Last week was a rough one for Eskom (and by extension, us). It faced delays to scheduled repairs, battled without diesel and had to put up with some hectic weather. All this was to keep the country from entering the clutches of stage 7, which it successfully managed to pull off against all odds.
Or did it?
According to economists at the Bureau for Economic Research (BER), the country “technically” already entered stage 7 load shedding. “At a point last week, Eskom was technically ‘shedding’ at stage 7, spread between rolling blackouts and load curtailment on heavy industrial users,” the economists said.
If you aren’t aware, load curtailing is when Eskom asks some of its more power-hungry users –such as mines and factories – to lower their own power consumption by around 20% during periods of low energy.

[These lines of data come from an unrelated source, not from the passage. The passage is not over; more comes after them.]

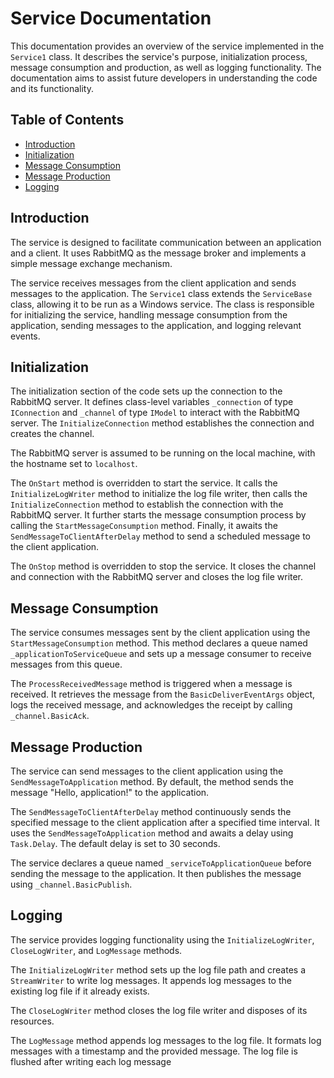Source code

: # Service Documentation

This documentation provides an overview of the service implemented in the `Service1` class. It describes the service's purpose, initialization process, message consumption and production, as well as logging functionality. The documentation aims to assist future developers in understanding the code and its functionality.

## Table of Contents

- [Introduction](#introduction)
- [Initialization](#initialization)
- [Message Consumption](#message-consumption)
- [Message Production](#message-production)
- [Logging](#logging)

## Introduction

The service is designed to facilitate communication between an application and a client. It uses RabbitMQ as the message broker and implements a simple message exchange mechanism.

The service receives messages from the client application and sends messages to the application. The `Service1` class extends the `ServiceBase` class, allowing it to be run as a Windows service. The class is responsible for initializing the service, handling message consumption from the application, sending messages to the application, and logging relevant events.

## Initialization

The initialization section of the code sets up the connection to the RabbitMQ server. It defines class-level variables `_connection` of type `IConnection` and `_channel` of type `IModel` to interact with the RabbitMQ server. The `InitializeConnection` method establishes the connection and creates the channel.

The RabbitMQ server is assumed to be running on the local machine, with the hostname set to `localhost`.

The `OnStart` method is overridden to start the service. It calls the `InitializeLogWriter` method to initialize the log file writer, then calls the `InitializeConnection` method to establish the connection with the RabbitMQ server. It further starts the message consumption process by calling the `StartMessageConsumption` method. Finally, it awaits the `SendMessageToClientAfterDelay` method to send a scheduled message to the client application.

The `OnStop` method is overridden to stop the service. It closes the channel and connection with the RabbitMQ server and closes the log file writer.

## Message Consumption

The service consumes messages sent by the client application using the `StartMessageConsumption` method. This method declares a queue named `_applicationToServiceQueue` and sets up a message consumer to receive messages from this queue.

The `ProcessReceivedMessage` method is triggered when a message is received. It retrieves the message from the `BasicDeliverEventArgs` object, logs the received message, and acknowledges the receipt by calling `_channel.BasicAck`.

## Message Production

The service can send messages to the client application using the `SendMessageToApplication` method. By default, the method sends the message "Hello, application!" to the application.

The `SendMessageToClientAfterDelay` method continuously sends the specified message to the client application after a specified time interval. It uses the `SendMessageToApplication` method and awaits a delay using `Task.Delay`. The default delay is set to 30 seconds.

The service declares a queue named `_serviceToApplicationQueue` before sending the message to the application. It then publishes the message using `_channel.BasicPublish`.

## Logging

The service provides logging functionality using the `InitializeLogWriter`, `CloseLogWriter`, and `LogMessage` methods.

The `InitializeLogWriter` method sets up the log file path and creates a `StreamWriter` to write log messages. It appends log messages to the existing log file if it already exists.

The `CloseLogWriter` method closes the log file writer and disposes of its resources.

The `LogMessage` method appends log messages to the log file. It formats log messages with a timestamp and the provided message. The log file is flushed after writing each log message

If this were true, the country wasn’t in stage 7 for particularly long. Eskom sprung the stage 6 schedules on to us on Thursday last week, with the utility managing to reduce that to stage 5 over the weekend. Originally, Eskom wanted the country back on stage 2 by this morning, Monday, 12 December. Obviously, that never happened – with stage 5 sticking around “until further notice.”
If you head over to your area’s schedule, you’ll notice that the difference between stages 6 and 7 is minimal – only two hours to be exact. Sometimes Eskom oversteps the bounds of its own schedules, throwing people further into darkness when the lights are meant to be on. Most of us have already experienced stage 7 at some point or another.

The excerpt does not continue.